Loss Minimization. For score-based adversarial attack, we can exploit the access to the score function $f(\textbf{x})$ to define an adversarial loss $L(\hat{\textbf{x}}, y)$ to guide the search towards adversarial examples. For untargeted attack, the probability of the class $h({\textbf{x}})$ that the original image $\textbf{x}$ belongs to is often used as adversarial loss, i.e., $L(\hat{\textbf{x}}, h(\textbf{x})) := f_{h(\textbf{x})}(\hat{\textbf{x}})$. For targeted attack towards a label $\hat{y}$, we want to maximize $f_{\hat{y}}(\hat{\textbf{x}})$, so choose $L(\hat{\textbf{x}}, \hat{y}) := - f_{\hat{y}}(\hat{\textbf{x}})$. Since the gradient of the target classifier is unavailable and each query to the model costs time and money, the total number of black-box queries for constructing an adversarial example must not exceed a prescribed budget. Thus, the optimization problem in Eq. (1) is modified to

$$\begin{aligned} \min _{\hat{\textbf{x}}} L(\hat{\textbf{x}}, y)\; \text { s.t. }\; \Vert \hat{\textbf{x}}-\textbf{x}\Vert _2 \le \rho , \, \text { queries } \le B, \end{aligned}$$

(2)

where B is the maximum allowable number of queries and $\rho $ is the constraint on the maximum image distortion. For notational simplicity, we suppress the dependence of L on y and write L as $L(\hat{\textbf{x}})$ in the rest of the paper.

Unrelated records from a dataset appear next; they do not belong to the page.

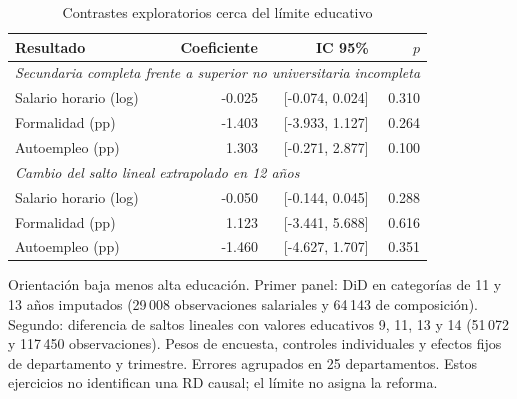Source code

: \begin{table}[H]\centering
\caption{Contrastes exploratorios cerca del límite educativo}\label{tab:short_local}
\begin{threeparttable}\small
\setlength{\tabcolsep}{4pt}
\begin{tabular}{lrrr}
\toprule
Resultado & Coeficiente & IC 95\% & $p$ \\
\midrule
\multicolumn{4}{l}{\emph{Secundaria completa frente a superior no universitaria incompleta}} \\
Salario horario (log) & -0.025 & [-0.074, 0.024] & 0.310 \\
Formalidad (pp) & -1.403 & [-3.933, 1.127] & 0.264 \\
Autoempleo (pp) & 1.303 & [-0.271, 2.877] & 0.100 \\
\multicolumn{4}{l}{\emph{Cambio del salto lineal extrapolado en 12 años}} \\
Salario horario (log) & -0.050 & [-0.144, 0.045] & 0.288 \\
Formalidad (pp) & 1.123 & [-3.441, 5.688] & 0.616 \\
Autoempleo (pp) & -1.460 & [-4.627, 1.707] & 0.351 \\
\bottomrule
\end{tabular}
\begin{tablenotes}\footnotesize
\item Orientación baja menos alta educación. Primer panel: DiD en categorías de 11 y 13 años imputados (29\,008 observaciones salariales y 64\,143 de composición). Segundo: diferencia de saltos lineales con valores educativos 9, 11, 13 y 14 (51\,072 y 117\,450 observaciones). Pesos de encuesta, controles individuales y efectos fijos de departamento y trimestre. Errores agrupados en 25 departamentos. Estos ejercicios no identifican una RD causal; el límite no asigna la reforma.
\end{tablenotes}
\end{threeparttable}\end{table}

To solve (2), we employ an iterative random search approach, where at each iteration, we query along a randomly sampled search direction and update the current point based on those queries. When doing a Taylor expansion of the loss with respect to a perturbation $\delta $ along any randomly selected direction, i.e.,

$$ L(\hat{\textbf{x}}) = L(\textbf{x}^*) + \frac{dL}{d\delta }(\textbf{x}^*) \delta + \frac{d^2L}{d\delta ^2}(\textbf{x}^*) \delta ^2 + \mathcal {O}(\delta ^3), $$

with $\textbf{x}^*$ being the current state, it is intuitive to conjecture that the loss would behave like a parabola in the neighborhood of $\textbf{x}^*$. However, it is not the case for all perturbation strategies. In the following sections, we show that the adversarial loss behaves like a parabola in the Fourier domain determined by the discrete consine transform (DCT) [15, 30], but NOT like a parabola in the pixel domain. Then, we develop the BABIES algorithm that exploits the parabolic loss landscape in the frequency domain to improve query efficiency.

3 Theoretical and Empirical Study on the Landscape of the Adversarial Loss

In this section, we investigate the shape of the loss’s landscape with respect to two different perturbations, i.e., pixel perturbation and DCT perturbation [15, 30].

Our main observation is that the loss’s landscape is closer to a parabola with respect to a DCT perturbation, as shown in Fig. 2 and 3. To theoretically verify such observation, we consider a simplified convolutional neural network (CNN)-based classifier for 1D signals. The length of each signal sample is N. We assume the first two layers of the CNN is a $3 \times 1$ convolutional layer followed by a $2\times 1$ max-pooling layer, which is a common setup for CNN-based classifiers. Let $\textbf{x} = (x_{i+1}, x_{i+2}, x_{i+3}, x_{i+4})$, for $i \in \{0, \ldots , N-4\}$, be a $4\times 1$ interior segment of the signal and $ {\textbf {w}} = (w_1, w_2, w_3)$ be the convolution filter. The output of the convolutional layer, centered at $x_{i+2}$ and $x_{i+3}$, consists of two entries $y_2$ and $y_3$ given by

$$ \begin{aligned} y_2 = w_1 x_{i+1} + w_2 x_{i+2} + w_3 x_{i+3},\\ y_3 = w_1 x_{i+2} + w_2 x_{i+3} + w_3 x_{i+4}, \end{aligned} $$

and the output after the ReLU activation is

$$\begin{aligned} z_2 = {\max }(y_2,0),\quad z_3 = {\max }(y_3,0), \end{aligned}$$

(3)

and the output of the max-pooling layer is

$$\begin{aligned} u = \max (z_2, z_3). \end{aligned}$$

(4)

The simplified CNN model is visualized in Fig. 1. Note that we choose the 1D case to avoid tedious derivation, but the theoretical intuition is applicable to 2D and 3D cases.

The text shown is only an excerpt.